Tags
Americans, crowd-funding, Eurostar, Paris, Pere Lachaise, publishing, short stories, terrorism, Unbound
I just got back from Paris. A quick weekend away with girlfriends. I didn’t go to Paris until I was 18 years old (in truth I didn’t go much of anywhere before then, except to see relatives in Northern Ireland!). I have been back many times since that first visit thirty years ago. Back then we had about £10 each to spend and an address scrawled on an envelope of a friend of a friend who’d put us up. Of course they weren’t in. They’d gone out of town for the weekend. We spent one night on the staircase of their apartment block and cut the trip short by a day. Still, it was Paris!
I haven’t been to the city for about ten years, barring the terrifying peripherique, which has regularly challenged my sanity/marriage/holiday spirit. This time I went by Eurostar and was capital to capital in less than three hours.
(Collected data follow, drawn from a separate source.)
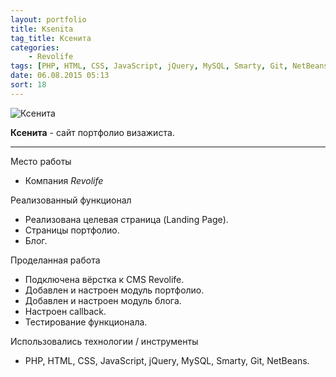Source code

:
 ```yaml
---
layout: portfolio
title: Ksenita
tag_title: Ксенита
categories:
    - Revolife
tags: [PHP, HTML, CSS, JavaScript, jQuery, MySQL, Smarty, Git, NetBeans]
date: 06.08.2015 05:13
sort: 18
---
```


![Ксенита](/assets/img/work/ksenita_revolife.jpg)

**Ксенита** - сайт портфолио визажиста.

---

Место работы

* Компания _Revolife_

Реализованный функционал

* Реализована целевая страница (Landing Page).
* Страницы портфолио.
* Блог.

Проделанная работа

* Подключена вёрстка к CMS Revolife.
* Добавлен и настроен модуль портфолио.
* Добавлен и настроен модуль блога.
* Настроен сallback.
* Тестирование функционала.

Использовались технологии / инструменты

* PHP, HTML, CSS, JavaScript, jQuery, MySQL, Smarty, Git, NetBeans.

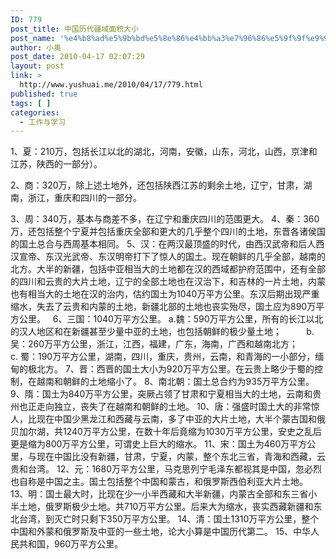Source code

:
 ```yaml
---
ID: 779
post_title: 中国历代疆域面积大小
post_name: '%e4%b8%ad%e5%9b%bd%e5%8e%86%e4%bb%a3%e7%96%86%e5%9f%9f%e9%9d%a2%e7%a7%af%e5%a4%a7%e5%b0%8f'
author: 小奥
post_date: 2010-04-17 02:07:29
layout: post
link: >
  http://www.yushuai.me/2010/04/17/779.html
published: true
tags: [ ]
categories:
  - 工作与学习
---
```

1、夏：210万，包括长江以北的湖北，河南，安徽，山东，河北，山西，京津和江苏，陕西的一部分）。
<!--more-->2、商：320万，除上述土地外，还包括陕西江苏的剩余土地，辽宁，甘肃，湖南，浙江，重庆和四川的一部分。
3、周：340万，基本与商差不多，在辽宁和重庆四川的范围更大。
4、秦：360万，还包括整个宁夏并包括重庆全部和更大的几乎整个四川的土地，东晋各诸侯国的国土总合与西周基本相同。
5、汉：在两汉最顶盛的时代，由西汉武帝和后人西汉宣帝、东汉光武帝、东汉明帝打下了惊人的国土。现在朝鲜的几乎全部，越南的北方。大半的新疆，包括中亚相当大的土地都在汉的西域都护府范围中，还有全部的四川和云贵的大片土地，辽宁的全部土地也在汉治下，和吉林的一片土地，内蒙也有相当大的土地在汉的治内，估约国土为1040万平方公里。东汉后期出现严重缩水，失去了云贵和内蒙的土地，新疆北部的土地也丧实殆尽，国土应为890万平方公里。  
6、三国：1040万平方公里。
a.魏：590万平方公里，所有的长江以北的汉人地区和在新疆甚至少量中亚的土地，也包括朝鲜的极少量土地；
         b. 吴：260万平方公里，浙江，江西，福建，广东，海南，广西和越南北方；
         c. 蜀：190万平方公里，湖南，四川，重庆，贵州，云南，和青海的一小部分，缅甸的极北方。
7、晋：西晋的国土大小为920万平方公里。在云贵上略少于蜀的控制，在越南和朝鲜的土地缩小了。
8、南北朝：国土总合约为935万平方公里。
9、隋：国土为840万平方公里，突厥占领了甘肃和宁夏相当大的土地，云南和贵州也正走向独立，丧失了在越南和朝鲜的土地。
10、唐：强盛时国土大的非常惊人，比现在中国少黑龙江和西藏与云南，多了中亚的大片土地，大半个蒙古国和俄贝加尔湖，共1240万平方公里，在数十年后竟缩为1030万平方公里，安史之乱后更是缩为800万平方公里，可谓史上巨大的缩水。
11、宋：国土为460万平方公里，与现在中国比没有新疆，甘肃，宁夏，内蒙，整个东北三省，青海和西藏，云贵和台湾。
12、元：1680万平方公里，马克思列宁毛泽东都视其是中国，忽必烈也自称是中国之主。国土包括整个中国和蒙古，和俄罗斯西伯利亚大片土地。
13、明：国土最大时，比现在少一小半西藏和大半新疆，内蒙古全部和东三省小半土地，俄罗斯极少土地。共710万平方公里。后来大为缩水，丧实西藏新疆和东北台湾，到灭亡时只剩下350万平方公里。
14、清：国土1310万平方公里，整个中国和外蒙和俄罗斯及中亚的一些土地，论大小算是中国历代第二。
15、中华人民共和国，960万平方公里。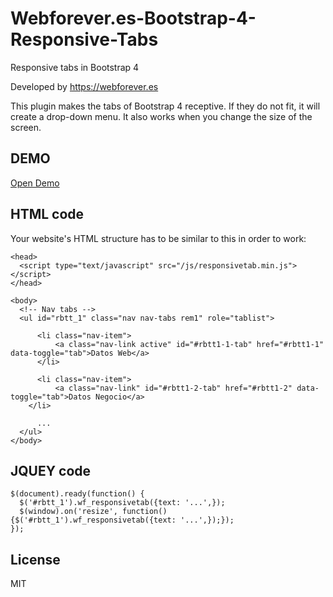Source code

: # Webforever.es-Bootstrap-4-Responsive-Tabs
Responsive tabs in Bootstrap 4

Developed by https://webforever.es

This plugin makes the tabs of Bootstrap 4 receptive. If they do not fit, it will create a drop-down menu. It also works when you change the size of the screen.

## DEMO
[Open Demo](https://cerrajero24huelva.es/borrame.php)


## HTML code
Your website's HTML structure has to be similar to this in order to work:
```
<head>
  <script type="text/javascript" src="/js/responsivetab.min.js"></script>
</head>

<body>
  <!-- Nav tabs -->
  <ul id="rbtt_1" class="nav nav-tabs rem1" role="tablist">

	  <li class="nav-item">
		  <a class="nav-link active" id="#rbtt1-1-tab" href="#rbtt1-1" data-toggle="tab">Datos Web</a>
	  </li>
  
	  <li class="nav-item">
		  <a class="nav-link" id="#rbtt1-2-tab" href="#rbtt1-2" data-toggle="tab">Datos Negocio</a>
    </li>
  
      ...
  </ul>
</body>
```
## JQUEY code
```
$(document).ready(function() {
  $('#rbtt_1').wf_responsivetab({text: '...',});
  $(window).on('resize', function() {$('#rbtt_1').wf_responsivetab({text: '...',});});
});

``` 

## License
MIT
This always delights and amazes me. We stayed near Strasbourg St Denis and it was great, a cheap budget hotel, right in the centre, lovely cafes, real French people (including those of the oldest profession), it felt proper, authentic, un-glitzy. I know it was February and a bit chilly but I was surprised by how few tourists there were. I didn’t hear a single American accent and Paris, like Rome, is usually full of them. It was quiet, too quiet for business. I have a friend who works in the travel industry and she says business is down by about 70%. My friends and I discussed this over one of our 2 hour french dinners. Is it really fear of terrorist attack? It’s a bit ridiculous if it is. What would happen if everyone stopped visiting the States because of gun crime? Actually, that makes more sense, given the weekly massacres. My girlfriends and I all lived in London during the mainland IRA campaign, the underground was suspended regularly and any stray bag brought evacuation to our offices but we didn’t barely noticed at the time. Terroism doesn’t scare me paarticularly, it’s not as if it’s a daily occurence here, we have it easy compared to other countries. In fact the attacks last year made me want to go back to Paris. I felt like I’d neglected her. As Victor Hugo wrote,
It is nothing to die. It is frightful not to live.
You can’t let your life, or holiday choices, be dictated by fear. Everyone visit Paris, she looks lonely.
On the last day we made an express visit to Père Lachaise Cemetery, you might think this is an odd tourist destination but I’ve been three times now! We weren’t the only ones there either. Its graves are crumbling, over-crowded and eerily beautiful. Chopin, Oscar Wilde, Edith Piaf, Flaubert and many more are buried there if you have a map and a few hours. We didn’t have much time so we only wandered about a bit and went to see Jim Morrison. I have written a short story about someone being possessed by the spirit of Jim Morrison after standing on his grave. That story is in my collection In The Future Everyone Will Be Famous For Fifteen Minutes. I have been trying to find a publisher for it for about a year and I’ve just learned that it has been accepted by Unbound which is a cutting edge crowd-funding publisher. I am very excited by this news, it looks like an interesting and innovative way to get books that are outside of mainstream publishing into the hands of readers. I will be posting about this throughout the process. Thanks Unbound. And Vive La France!